Energy Performance of Buildings Directive

Buildings are responsible for 40% of energy consumption and 36% of EU CO2 emissions. Energy performance of buildings is key to achieve the EU Climate & Energy objectives, namely the reduction of a 40% of the Greenhouse gases emissions by 2030 and a 20% energy savings by 2020. Improving the energy performance of buildings is a cost-effective way of fighting against climate change and improving energy security, while also creating job opportunities, particularly in the building sector. See the government website for more.

The Directive on energy performance of buildings (2002/91/EC) is the main legislative instrument at EU level to achieve energy performance in buildings. Under this Directive, the Member States must apply minimum requirements as regards the energy performance of new and existing buildings, ensure the certification of their energy performance and require the regular inspection of boilers and air conditioning systems in buildings.
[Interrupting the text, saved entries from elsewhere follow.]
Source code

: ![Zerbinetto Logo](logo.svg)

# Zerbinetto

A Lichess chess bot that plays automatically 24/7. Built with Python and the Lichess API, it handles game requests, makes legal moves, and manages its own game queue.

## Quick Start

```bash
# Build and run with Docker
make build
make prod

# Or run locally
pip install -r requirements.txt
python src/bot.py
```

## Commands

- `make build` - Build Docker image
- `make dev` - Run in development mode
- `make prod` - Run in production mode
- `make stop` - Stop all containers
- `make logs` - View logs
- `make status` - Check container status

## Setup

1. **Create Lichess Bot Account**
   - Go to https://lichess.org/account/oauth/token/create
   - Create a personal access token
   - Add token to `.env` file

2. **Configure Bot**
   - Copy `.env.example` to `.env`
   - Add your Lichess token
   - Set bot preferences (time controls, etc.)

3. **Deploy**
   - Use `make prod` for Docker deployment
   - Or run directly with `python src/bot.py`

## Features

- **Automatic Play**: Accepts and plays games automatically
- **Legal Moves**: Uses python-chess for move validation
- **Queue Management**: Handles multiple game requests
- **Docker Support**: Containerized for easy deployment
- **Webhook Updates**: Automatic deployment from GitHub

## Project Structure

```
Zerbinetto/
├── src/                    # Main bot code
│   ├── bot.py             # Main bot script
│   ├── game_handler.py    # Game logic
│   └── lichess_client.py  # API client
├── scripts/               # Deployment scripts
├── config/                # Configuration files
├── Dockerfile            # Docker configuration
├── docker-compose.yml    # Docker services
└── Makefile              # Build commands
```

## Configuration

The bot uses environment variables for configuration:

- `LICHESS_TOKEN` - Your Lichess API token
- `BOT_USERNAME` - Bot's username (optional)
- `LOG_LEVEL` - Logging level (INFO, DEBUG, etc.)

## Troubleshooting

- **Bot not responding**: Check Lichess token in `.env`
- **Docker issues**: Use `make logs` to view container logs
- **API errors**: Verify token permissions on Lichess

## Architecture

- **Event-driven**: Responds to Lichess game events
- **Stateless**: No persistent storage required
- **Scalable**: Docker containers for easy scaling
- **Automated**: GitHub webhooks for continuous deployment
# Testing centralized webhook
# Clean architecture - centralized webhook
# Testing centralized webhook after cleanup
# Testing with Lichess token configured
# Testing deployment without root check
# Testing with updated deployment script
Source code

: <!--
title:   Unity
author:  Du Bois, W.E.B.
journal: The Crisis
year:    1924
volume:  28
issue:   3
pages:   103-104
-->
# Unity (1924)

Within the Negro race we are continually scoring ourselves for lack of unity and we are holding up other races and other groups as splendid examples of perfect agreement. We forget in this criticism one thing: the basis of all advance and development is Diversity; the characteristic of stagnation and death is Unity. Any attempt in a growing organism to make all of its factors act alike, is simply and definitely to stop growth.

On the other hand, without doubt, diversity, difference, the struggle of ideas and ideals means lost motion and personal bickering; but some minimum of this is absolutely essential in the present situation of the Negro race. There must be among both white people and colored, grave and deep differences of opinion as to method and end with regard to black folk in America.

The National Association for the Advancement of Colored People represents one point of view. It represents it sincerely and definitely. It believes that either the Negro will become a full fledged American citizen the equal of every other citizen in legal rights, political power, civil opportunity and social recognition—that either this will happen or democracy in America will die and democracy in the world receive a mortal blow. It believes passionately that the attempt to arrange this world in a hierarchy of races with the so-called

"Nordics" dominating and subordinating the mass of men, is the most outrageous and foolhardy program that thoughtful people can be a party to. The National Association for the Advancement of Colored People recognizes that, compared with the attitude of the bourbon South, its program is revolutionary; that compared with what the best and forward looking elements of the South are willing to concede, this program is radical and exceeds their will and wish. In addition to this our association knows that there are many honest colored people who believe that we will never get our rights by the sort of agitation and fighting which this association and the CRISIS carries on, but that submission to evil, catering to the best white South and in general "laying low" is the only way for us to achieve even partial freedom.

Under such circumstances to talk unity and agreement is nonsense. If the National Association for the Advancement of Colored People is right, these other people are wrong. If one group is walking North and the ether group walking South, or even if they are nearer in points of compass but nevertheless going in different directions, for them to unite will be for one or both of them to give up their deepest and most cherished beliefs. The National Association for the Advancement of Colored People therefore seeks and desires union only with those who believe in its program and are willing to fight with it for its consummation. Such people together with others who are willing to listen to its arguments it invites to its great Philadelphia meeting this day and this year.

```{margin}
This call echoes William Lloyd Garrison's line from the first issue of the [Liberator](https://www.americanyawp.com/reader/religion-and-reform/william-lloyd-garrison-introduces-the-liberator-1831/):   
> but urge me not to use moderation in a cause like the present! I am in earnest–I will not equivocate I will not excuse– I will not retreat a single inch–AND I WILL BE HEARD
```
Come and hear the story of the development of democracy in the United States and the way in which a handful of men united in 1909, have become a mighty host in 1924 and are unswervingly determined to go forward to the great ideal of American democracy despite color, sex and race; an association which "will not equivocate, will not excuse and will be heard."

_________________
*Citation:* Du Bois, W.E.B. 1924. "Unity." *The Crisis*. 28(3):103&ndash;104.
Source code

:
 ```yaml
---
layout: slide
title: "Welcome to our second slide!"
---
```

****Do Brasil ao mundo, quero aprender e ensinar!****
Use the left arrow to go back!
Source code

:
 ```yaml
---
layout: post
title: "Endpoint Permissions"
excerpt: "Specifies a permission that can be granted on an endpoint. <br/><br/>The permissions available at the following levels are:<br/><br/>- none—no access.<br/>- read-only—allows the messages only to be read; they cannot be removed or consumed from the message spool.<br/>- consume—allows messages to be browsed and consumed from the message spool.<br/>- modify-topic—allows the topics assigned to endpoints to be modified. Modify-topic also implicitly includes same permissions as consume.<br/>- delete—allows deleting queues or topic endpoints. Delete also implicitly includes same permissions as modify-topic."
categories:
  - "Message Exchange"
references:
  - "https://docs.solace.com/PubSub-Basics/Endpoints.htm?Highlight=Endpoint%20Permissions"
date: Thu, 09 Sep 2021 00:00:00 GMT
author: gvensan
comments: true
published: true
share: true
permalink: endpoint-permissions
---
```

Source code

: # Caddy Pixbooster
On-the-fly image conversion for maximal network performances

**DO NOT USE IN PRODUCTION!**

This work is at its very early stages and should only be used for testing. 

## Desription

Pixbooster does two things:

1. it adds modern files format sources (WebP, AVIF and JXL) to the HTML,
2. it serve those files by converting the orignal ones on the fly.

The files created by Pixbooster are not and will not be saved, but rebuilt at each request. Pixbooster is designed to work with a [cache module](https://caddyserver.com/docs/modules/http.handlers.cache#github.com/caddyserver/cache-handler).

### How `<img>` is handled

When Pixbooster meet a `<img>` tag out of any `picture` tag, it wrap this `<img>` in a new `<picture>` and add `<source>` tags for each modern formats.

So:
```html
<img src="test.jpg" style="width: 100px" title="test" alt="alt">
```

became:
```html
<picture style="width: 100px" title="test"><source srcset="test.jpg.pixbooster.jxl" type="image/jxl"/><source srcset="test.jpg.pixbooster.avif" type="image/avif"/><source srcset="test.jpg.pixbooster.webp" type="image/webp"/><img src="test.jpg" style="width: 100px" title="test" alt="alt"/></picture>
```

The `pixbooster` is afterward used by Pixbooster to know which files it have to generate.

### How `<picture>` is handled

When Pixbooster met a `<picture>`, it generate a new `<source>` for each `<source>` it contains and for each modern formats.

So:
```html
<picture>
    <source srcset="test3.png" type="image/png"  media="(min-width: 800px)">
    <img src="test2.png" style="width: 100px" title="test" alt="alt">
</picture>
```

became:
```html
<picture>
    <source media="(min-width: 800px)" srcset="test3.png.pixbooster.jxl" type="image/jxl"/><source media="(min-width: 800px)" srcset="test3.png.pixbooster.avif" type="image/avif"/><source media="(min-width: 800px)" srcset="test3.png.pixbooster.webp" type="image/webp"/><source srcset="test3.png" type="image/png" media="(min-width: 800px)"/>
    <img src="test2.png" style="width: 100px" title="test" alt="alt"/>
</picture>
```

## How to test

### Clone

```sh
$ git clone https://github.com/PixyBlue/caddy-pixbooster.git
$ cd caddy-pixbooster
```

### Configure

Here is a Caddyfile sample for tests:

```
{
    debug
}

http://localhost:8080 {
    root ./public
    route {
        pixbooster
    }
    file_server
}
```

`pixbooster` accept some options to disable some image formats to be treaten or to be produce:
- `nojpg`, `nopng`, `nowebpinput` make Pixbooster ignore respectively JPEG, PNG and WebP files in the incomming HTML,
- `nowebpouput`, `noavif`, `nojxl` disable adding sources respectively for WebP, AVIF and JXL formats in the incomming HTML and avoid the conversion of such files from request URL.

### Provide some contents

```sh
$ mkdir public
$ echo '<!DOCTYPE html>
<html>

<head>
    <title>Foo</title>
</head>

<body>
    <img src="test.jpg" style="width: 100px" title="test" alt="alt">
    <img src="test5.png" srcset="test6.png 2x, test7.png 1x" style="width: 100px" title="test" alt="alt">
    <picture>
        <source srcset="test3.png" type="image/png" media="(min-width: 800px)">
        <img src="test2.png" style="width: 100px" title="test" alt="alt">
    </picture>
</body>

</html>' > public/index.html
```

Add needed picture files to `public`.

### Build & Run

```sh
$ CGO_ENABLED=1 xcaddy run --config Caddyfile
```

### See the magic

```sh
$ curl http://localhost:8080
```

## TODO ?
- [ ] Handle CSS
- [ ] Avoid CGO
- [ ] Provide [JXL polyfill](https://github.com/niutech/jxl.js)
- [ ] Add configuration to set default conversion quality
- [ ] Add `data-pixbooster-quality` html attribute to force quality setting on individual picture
In May 2010 a recast (2010/31/EU) of the original Directive was adopted in order to strengthen energy performance requirements. It is estimated that, by strengthening the provisions of the Directive on energy performance, the EU could achieve a reduction in its greenhouse gas emissions equivalent to 70% of the current EU Kyoto target. In addition to this, these improvements could save citizens around €300 per annum per household in their energy bills, while boosting the construction and building renovation industry in Europe.